Tuesday, November 17, 6:00 p.m. – REGISTER HERE – Sponsored by the Thomas W. Bullitt Perpetual Charitable Trust
The 1893 World’s Columbian Exposition in Chicago promised to show visitors the glories of their modern, industrial age, but history was a constant presence in the “White City.” In his recent book, The Last Voyage of the Whaling Bark Progress, UofL history and museum studies professor Daniel Gifford explores the troubled attempts to interpret the history of the whaling industry at the world’s fair — an idea with surprising roots in Louisville’s own Southern Exposition. The Filson also travelled to Chicago, where objects and art owned and commissioned by members told the story of the United States’ first frontier—even as the young American Historical Association proclaimed the closing of the West.
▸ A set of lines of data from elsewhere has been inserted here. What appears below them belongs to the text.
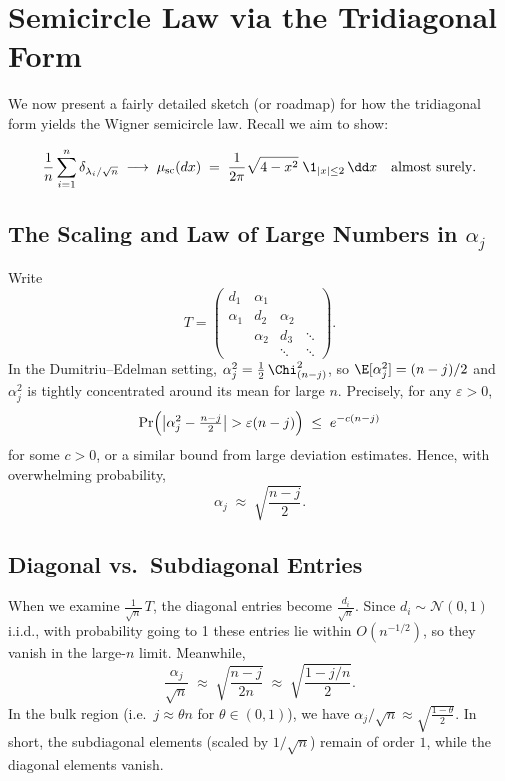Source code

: \documentclass[letterpaper,11pt,oneside,reqno]{article}
\numberwithin{equation}{section}
\theoremstyle{definition}
\begin{document}
\section{Semicircle Law via the Tridiagonal Form}
\label{sec:semicircle-tridiag}

We now present a fairly detailed sketch (or roadmap) for how the tridiagonal form yields the Wigner semicircle law. Recall we aim to show:

\[
  \frac{1}{n}\sum_{i=1}^n \delta_{\lambda_i/\sqrt{n}}
  \;\longrightarrow\;
  \mu_{\mathrm{sc}}(dx)\;=\;\frac{1}{2\pi}\sqrt{4 - x^2}\;\1_{|x|\le2}\,\dd x
  \quad\text{almost surely}.
\]

\subsection{The Scaling and Law of Large Numbers in \(\alpha_j\)}

Write
\[
  T = \begin{pmatrix}
    d_1 & \alpha_1 & & \\
    \alpha_1 & d_2 & \alpha_2 & \\
    & \alpha_2 & d_3 & \ddots \\
    & & \ddots & \ddots
  \end{pmatrix}.
\]
In the Dumitriu--Edelman setting, $\alpha_j^2 = \frac{1}{2}\,\Chi^2_{(n-j)}$, so $\E[\alpha_j^2]=(n-j)/2$ and $\alpha_j^2$ is tightly concentrated around its mean for large $n$. Precisely, for any $\varepsilon>0$,
\[
  \Pr\Bigl(\bigl|\alpha_j^2 - \tfrac{n-j}{2}\bigr| > \varepsilon (n-j)\Bigr)
  \;\le\; e^{-c(n-j)}
\]
for some $c>0$, or a similar bound from large deviation estimates. Hence, with overwhelming probability,
\[
  \alpha_j \;\approx\; \sqrt{\frac{n-j}{2}}.
\]

\subsection{Diagonal vs.\ Subdiagonal Entries}

When we examine $\frac{1}{\sqrt{n}}\,T$, the diagonal entries become $\frac{d_i}{\sqrt{n}}$. Since $d_i \sim \mathcal{N}(0,1)$ i.i.d., with probability going to 1 these entries lie within $O(n^{-1/2})$, so they vanish in the large-$n$ limit. Meanwhile,
\[
  \frac{\alpha_j}{\sqrt{n}}
  \;\approx\;
  \sqrt{\frac{n-j}{2n}}
  \;\approx\;
  \sqrt{\frac{1 - j/n}{2}}.
\]
In the bulk region (i.e.\ $j\approx \theta n$ for $\theta\in (0,1)$), we have $\alpha_j/\sqrt{n} \approx \sqrt{\frac{1-\theta}{2}}$. In short, the subdiagonal elements (scaled by $1/\sqrt{n}$) remain of order $1$, while the diagonal elements vanish.
\end{document}
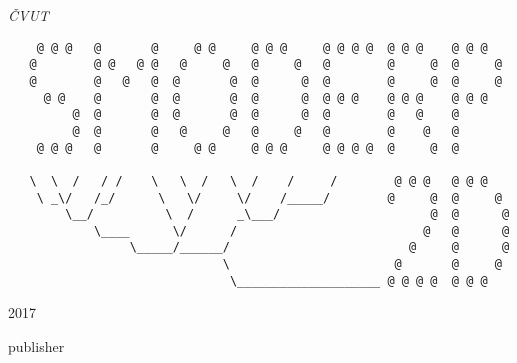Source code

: \begin{titlepage}
	\vspace{0.5\baselineskip} %
	
	\textit{ČVUT} %
	
	\vfill %
	
	
	
	
	\begin{verbatim}
    @ @ @   @       @     @ @     @ @ @     @ @ @ @  @ @ @    @ @ @
   @        @ @   @ @   @     @   @     @   @        @     @  @     @
   @        @   @   @  @       @  @      @  @        @     @  @     @
     @ @    @       @  @       @  @      @  @ @ @    @ @ @    @ @ @
         @  @       @  @       @  @      @  @        @   @    @
         @  @       @   @     @   @     @   @        @    @   @
    @ @ @   @       @     @ @     @ @ @     @ @ @ @  @     @  @

   \  \  /   / /    \   \  /   \  /    /     /        @ @ @   @ @ @
    \ _\/   /_/      \   \/     \/    /_____/        @     @  @     @
        \__/          \  /      _\___/                     @  @      @
            \____      \/      /                          @   @      @
                 \_____/______/                         @     @      @
                              \                       @       @     @
                               \____________________ @ @ @ @  @ @ @
 \end{verbatim}
 
 
 
        
	
	\vspace{0.3\baselineskip} %
	
	2017 %
	
	{\large publisher} %

\end{titlepage}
Join Gifford and Filson Director of Collections & Research Patrick Lewis for a conversation about this intersection of East, South, and Midwest, when the era of professional museums and historians began to eclipse an older tradition of local historical promoters and private collectors. How did the Columbian Exposition give us History and museum craft as we know it today, and why should we think critically about the legacies it has left us?
Daniel Gifford, Ph.D. is a public historian who focuses on American popular and visual culture, as well as museums in American culture. His career spans both academia and public history, including several years with the Smithsonian Institution. He received his PhD from George Mason University in 2011, and now teaches courses on American history and museum studies at the University of Louisville and Spalding University.